[Records supplied — start]

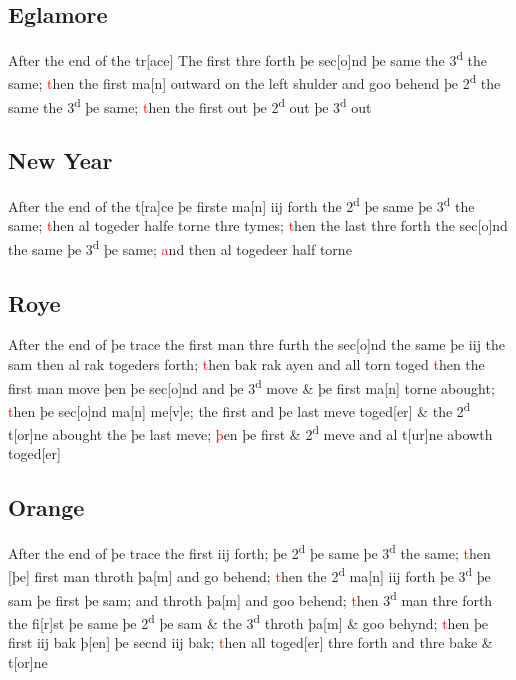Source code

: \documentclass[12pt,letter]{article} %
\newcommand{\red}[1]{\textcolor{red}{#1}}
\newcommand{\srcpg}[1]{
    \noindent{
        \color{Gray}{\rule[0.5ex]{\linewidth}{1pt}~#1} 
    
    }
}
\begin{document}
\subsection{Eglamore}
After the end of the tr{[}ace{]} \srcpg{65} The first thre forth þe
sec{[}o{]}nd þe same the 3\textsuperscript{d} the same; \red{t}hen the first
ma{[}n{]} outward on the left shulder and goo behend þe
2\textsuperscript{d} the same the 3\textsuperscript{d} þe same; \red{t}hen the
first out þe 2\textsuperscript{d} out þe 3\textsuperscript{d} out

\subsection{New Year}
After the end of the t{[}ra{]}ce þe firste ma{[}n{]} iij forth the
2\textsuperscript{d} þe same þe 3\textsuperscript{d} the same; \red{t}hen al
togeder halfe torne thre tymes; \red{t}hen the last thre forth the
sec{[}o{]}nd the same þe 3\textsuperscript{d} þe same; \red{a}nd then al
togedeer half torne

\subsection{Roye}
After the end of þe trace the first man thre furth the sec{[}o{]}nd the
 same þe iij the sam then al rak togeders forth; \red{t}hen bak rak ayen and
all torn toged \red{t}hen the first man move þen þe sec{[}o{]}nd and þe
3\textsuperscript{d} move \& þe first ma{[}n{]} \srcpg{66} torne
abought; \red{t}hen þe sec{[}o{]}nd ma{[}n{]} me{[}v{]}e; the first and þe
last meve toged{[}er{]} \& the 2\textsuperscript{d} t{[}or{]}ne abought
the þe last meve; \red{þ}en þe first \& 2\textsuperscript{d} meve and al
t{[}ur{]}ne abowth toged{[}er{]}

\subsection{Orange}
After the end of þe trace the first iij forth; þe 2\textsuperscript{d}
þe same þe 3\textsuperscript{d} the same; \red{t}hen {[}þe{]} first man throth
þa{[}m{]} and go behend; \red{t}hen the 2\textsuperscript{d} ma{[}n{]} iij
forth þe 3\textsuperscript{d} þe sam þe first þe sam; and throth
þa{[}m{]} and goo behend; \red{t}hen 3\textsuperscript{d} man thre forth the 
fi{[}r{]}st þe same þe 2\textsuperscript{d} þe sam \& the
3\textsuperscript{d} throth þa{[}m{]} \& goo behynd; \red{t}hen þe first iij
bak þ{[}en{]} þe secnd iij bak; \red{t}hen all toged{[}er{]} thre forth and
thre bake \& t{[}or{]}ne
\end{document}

[Records supplied — finish]

** Instructions to follow **
Copy each line of the material where "srcpg" is found.

** Task response **
\newcommand{\srcpg}[1]{
After the end of the tr{[}ace{]} \srcpg{65} The first thre forth þe
3\textsuperscript{d} move \& þe first ma{[}n{]} \srcpg{66} torne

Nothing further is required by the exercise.